Task goal - Lines from the records below that contain the word "clone" are to be copied out.

Given records -
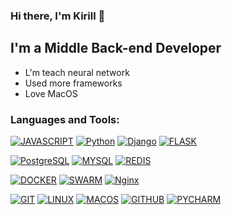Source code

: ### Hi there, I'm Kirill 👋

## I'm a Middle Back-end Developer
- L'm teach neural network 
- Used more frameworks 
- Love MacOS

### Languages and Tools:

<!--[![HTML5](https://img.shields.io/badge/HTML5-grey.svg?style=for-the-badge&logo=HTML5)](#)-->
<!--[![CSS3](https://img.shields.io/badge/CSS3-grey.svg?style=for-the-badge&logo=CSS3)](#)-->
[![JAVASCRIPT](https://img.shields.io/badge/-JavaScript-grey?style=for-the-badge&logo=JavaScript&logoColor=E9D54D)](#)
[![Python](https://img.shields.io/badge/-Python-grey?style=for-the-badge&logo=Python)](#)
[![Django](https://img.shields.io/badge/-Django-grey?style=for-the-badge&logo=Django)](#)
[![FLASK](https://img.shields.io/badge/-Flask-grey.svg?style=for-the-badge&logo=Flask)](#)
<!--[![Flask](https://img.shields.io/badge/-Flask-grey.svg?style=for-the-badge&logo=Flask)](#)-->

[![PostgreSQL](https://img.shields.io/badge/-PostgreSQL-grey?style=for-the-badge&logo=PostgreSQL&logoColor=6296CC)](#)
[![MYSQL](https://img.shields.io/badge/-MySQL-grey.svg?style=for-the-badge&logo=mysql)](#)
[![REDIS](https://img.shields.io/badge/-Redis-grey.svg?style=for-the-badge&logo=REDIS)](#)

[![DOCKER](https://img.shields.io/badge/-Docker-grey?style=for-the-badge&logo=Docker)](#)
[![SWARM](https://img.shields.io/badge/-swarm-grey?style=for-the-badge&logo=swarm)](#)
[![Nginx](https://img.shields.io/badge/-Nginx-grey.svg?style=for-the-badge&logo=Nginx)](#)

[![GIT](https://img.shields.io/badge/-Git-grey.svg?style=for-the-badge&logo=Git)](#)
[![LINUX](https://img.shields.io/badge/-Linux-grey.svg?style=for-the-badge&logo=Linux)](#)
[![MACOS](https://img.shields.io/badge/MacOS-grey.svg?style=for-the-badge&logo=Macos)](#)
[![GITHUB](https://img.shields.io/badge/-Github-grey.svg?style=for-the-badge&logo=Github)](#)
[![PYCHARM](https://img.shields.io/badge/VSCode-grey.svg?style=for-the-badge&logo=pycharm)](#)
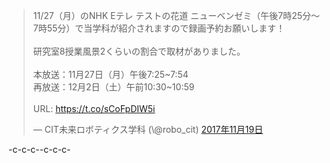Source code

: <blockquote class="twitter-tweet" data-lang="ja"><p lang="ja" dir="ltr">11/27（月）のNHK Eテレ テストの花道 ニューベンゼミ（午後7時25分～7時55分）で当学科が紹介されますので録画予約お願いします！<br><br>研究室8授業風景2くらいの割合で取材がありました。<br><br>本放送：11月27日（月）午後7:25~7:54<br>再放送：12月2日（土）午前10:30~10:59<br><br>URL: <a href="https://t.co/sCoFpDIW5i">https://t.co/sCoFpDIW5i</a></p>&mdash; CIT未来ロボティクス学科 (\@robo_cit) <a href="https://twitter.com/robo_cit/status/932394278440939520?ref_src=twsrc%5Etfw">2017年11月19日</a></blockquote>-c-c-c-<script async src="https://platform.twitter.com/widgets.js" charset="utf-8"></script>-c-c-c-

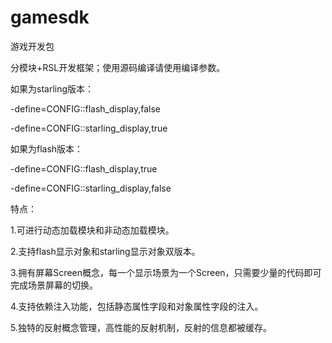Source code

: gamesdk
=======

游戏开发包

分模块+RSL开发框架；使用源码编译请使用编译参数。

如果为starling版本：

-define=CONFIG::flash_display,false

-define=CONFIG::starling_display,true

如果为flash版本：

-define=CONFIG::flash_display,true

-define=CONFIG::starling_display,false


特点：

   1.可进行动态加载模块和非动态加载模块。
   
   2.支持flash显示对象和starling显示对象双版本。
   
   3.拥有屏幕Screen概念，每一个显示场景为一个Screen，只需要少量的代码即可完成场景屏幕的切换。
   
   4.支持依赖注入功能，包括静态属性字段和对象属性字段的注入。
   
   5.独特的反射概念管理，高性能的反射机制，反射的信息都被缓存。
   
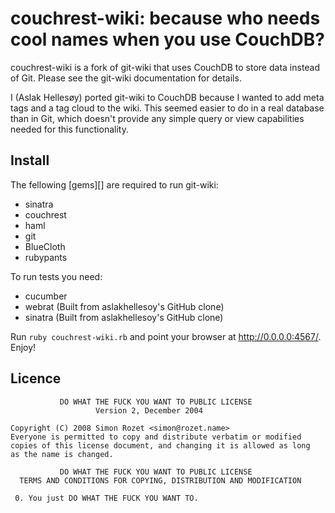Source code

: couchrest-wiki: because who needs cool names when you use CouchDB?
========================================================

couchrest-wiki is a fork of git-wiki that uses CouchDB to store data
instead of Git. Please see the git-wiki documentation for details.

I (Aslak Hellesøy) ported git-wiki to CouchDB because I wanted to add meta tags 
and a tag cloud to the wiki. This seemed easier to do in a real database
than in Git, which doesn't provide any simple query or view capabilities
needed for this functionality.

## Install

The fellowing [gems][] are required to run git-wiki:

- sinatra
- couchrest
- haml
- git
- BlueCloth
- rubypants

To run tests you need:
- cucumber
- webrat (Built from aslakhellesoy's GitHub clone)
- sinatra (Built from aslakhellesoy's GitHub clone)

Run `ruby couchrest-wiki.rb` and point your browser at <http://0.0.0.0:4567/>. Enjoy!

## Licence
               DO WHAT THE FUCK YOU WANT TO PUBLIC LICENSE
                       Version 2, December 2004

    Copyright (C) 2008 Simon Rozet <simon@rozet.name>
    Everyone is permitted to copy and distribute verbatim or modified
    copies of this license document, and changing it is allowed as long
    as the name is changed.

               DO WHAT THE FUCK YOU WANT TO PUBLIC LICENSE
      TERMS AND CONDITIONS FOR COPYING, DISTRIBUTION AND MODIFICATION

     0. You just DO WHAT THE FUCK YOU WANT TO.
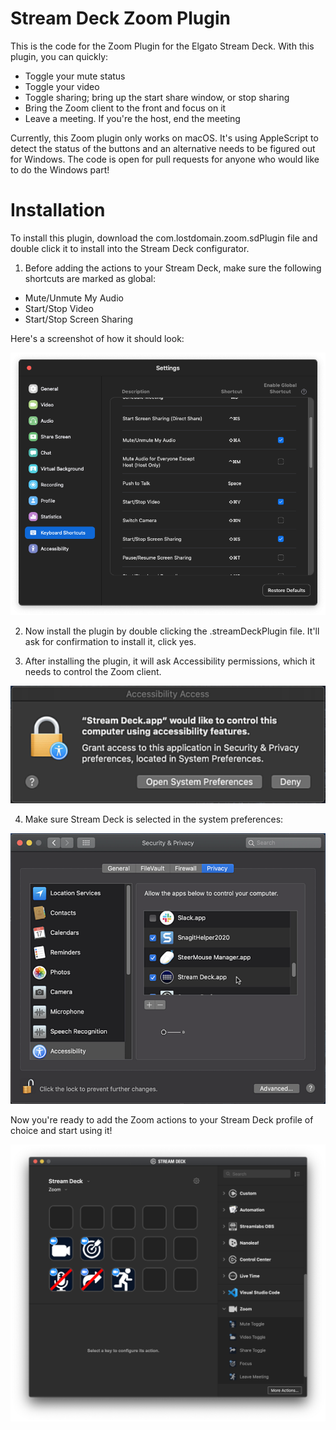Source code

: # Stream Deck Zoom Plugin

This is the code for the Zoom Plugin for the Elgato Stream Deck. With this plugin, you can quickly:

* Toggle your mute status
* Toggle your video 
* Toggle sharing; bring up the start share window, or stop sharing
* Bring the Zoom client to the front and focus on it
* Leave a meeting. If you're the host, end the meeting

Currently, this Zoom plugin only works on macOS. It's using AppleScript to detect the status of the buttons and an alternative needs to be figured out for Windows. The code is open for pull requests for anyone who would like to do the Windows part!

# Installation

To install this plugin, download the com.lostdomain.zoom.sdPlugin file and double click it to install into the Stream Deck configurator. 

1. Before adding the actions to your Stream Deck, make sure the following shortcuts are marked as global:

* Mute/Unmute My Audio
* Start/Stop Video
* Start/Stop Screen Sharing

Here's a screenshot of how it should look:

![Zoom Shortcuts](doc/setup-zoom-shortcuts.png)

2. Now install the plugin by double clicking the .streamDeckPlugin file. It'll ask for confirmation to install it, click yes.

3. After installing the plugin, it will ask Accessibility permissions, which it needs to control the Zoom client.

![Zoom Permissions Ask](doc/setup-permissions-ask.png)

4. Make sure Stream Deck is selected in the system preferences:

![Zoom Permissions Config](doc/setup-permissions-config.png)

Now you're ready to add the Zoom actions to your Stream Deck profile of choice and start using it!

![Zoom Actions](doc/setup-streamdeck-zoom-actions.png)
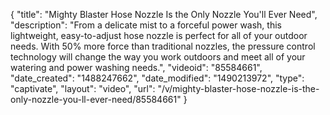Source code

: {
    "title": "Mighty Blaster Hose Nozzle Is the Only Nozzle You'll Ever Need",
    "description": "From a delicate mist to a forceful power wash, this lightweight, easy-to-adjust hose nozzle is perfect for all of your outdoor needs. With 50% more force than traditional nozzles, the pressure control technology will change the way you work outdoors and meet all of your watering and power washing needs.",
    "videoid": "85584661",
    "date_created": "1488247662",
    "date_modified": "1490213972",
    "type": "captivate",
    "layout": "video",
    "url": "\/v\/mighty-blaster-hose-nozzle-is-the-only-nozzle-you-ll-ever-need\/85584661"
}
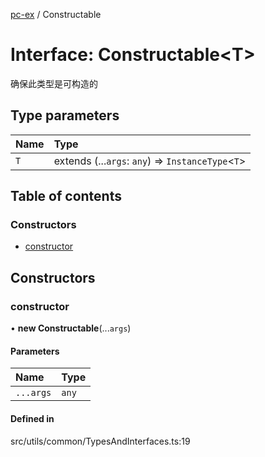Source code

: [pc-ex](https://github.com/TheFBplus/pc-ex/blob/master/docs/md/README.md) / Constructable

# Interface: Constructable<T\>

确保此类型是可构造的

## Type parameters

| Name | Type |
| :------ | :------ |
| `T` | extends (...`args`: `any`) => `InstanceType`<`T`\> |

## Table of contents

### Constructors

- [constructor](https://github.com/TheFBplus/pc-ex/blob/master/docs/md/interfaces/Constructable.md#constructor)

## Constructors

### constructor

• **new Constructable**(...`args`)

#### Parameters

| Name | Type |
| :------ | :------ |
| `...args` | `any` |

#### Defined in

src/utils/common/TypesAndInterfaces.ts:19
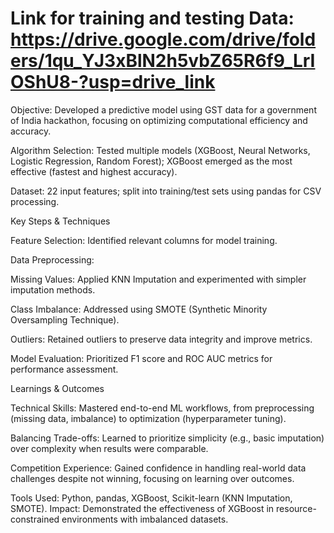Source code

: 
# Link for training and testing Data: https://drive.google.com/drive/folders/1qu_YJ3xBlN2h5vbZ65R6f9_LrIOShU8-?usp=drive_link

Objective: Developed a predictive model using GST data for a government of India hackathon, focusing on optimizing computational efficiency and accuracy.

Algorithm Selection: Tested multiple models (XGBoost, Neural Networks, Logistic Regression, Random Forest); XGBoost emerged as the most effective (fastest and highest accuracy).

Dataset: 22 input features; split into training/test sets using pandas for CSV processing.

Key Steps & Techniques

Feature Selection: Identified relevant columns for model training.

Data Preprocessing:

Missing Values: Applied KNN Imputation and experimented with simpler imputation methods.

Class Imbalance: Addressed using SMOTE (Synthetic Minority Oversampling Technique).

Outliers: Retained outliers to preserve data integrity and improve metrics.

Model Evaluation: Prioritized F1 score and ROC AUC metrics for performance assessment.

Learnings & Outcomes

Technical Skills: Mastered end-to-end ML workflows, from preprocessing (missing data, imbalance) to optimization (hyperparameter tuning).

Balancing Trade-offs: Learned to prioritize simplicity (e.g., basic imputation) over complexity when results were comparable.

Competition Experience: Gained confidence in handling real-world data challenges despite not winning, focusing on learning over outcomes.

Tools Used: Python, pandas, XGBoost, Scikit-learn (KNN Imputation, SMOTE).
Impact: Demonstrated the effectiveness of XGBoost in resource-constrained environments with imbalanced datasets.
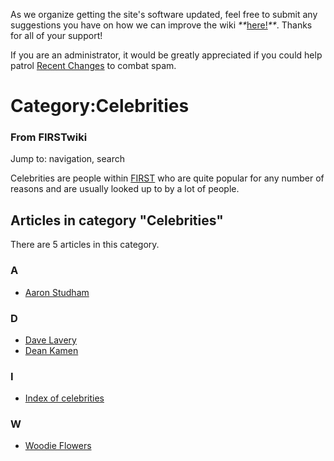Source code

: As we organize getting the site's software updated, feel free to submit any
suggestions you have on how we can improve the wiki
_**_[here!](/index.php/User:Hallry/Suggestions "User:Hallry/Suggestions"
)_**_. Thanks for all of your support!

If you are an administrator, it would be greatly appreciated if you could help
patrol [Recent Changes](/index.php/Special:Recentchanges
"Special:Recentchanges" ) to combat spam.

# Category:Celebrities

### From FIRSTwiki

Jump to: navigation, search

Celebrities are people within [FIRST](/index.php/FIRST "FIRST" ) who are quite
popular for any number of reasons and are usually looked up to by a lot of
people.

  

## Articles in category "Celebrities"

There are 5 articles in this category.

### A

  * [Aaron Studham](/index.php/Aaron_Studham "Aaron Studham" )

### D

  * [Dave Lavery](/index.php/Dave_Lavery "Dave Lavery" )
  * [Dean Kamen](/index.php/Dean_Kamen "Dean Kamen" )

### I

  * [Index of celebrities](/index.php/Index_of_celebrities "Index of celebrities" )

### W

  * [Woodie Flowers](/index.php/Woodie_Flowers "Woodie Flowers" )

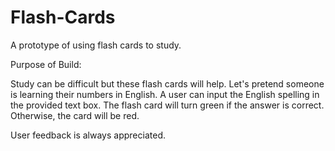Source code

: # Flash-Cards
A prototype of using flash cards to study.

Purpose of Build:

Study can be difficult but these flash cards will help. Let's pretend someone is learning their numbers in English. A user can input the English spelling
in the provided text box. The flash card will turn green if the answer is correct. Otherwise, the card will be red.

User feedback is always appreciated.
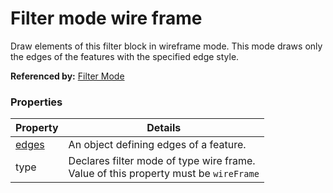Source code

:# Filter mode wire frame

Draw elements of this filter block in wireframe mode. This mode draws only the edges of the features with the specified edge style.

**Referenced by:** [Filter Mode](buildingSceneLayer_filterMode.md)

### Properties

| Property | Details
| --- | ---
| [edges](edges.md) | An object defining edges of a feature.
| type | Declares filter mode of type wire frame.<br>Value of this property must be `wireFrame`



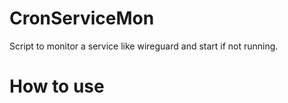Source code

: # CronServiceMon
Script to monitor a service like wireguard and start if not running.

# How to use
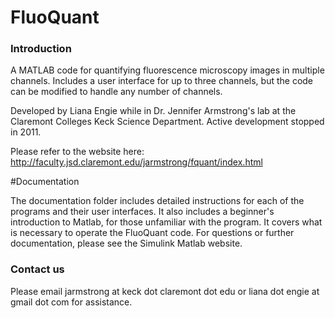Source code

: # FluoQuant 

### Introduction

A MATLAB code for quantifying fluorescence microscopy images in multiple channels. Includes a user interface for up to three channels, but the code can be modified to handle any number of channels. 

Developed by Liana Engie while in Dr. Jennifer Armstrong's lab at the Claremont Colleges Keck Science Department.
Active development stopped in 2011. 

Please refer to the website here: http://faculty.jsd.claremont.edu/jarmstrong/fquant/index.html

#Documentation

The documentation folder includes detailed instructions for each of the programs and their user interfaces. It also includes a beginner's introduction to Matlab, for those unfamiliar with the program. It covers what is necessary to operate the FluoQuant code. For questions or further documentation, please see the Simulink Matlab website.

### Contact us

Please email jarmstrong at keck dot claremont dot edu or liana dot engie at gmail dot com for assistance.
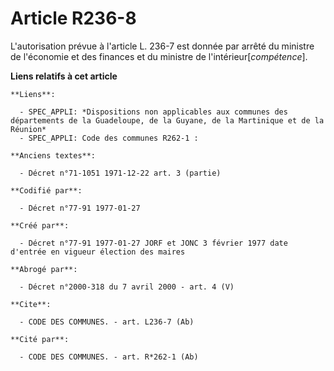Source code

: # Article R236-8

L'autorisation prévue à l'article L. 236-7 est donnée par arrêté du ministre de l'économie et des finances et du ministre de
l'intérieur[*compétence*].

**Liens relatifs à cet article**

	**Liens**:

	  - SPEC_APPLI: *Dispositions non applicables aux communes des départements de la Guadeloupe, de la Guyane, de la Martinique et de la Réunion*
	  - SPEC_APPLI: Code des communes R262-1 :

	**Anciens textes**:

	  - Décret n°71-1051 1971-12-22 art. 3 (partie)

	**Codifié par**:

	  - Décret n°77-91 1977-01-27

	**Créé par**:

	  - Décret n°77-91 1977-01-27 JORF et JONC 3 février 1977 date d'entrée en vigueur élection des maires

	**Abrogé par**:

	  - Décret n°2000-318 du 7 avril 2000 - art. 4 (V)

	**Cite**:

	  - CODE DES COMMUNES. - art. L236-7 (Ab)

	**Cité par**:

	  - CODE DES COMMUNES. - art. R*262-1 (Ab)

Written answer -
- webrat (Built from aslakhellesoy's GitHub clone)
- sinatra (Built from aslakhellesoy's GitHub clone)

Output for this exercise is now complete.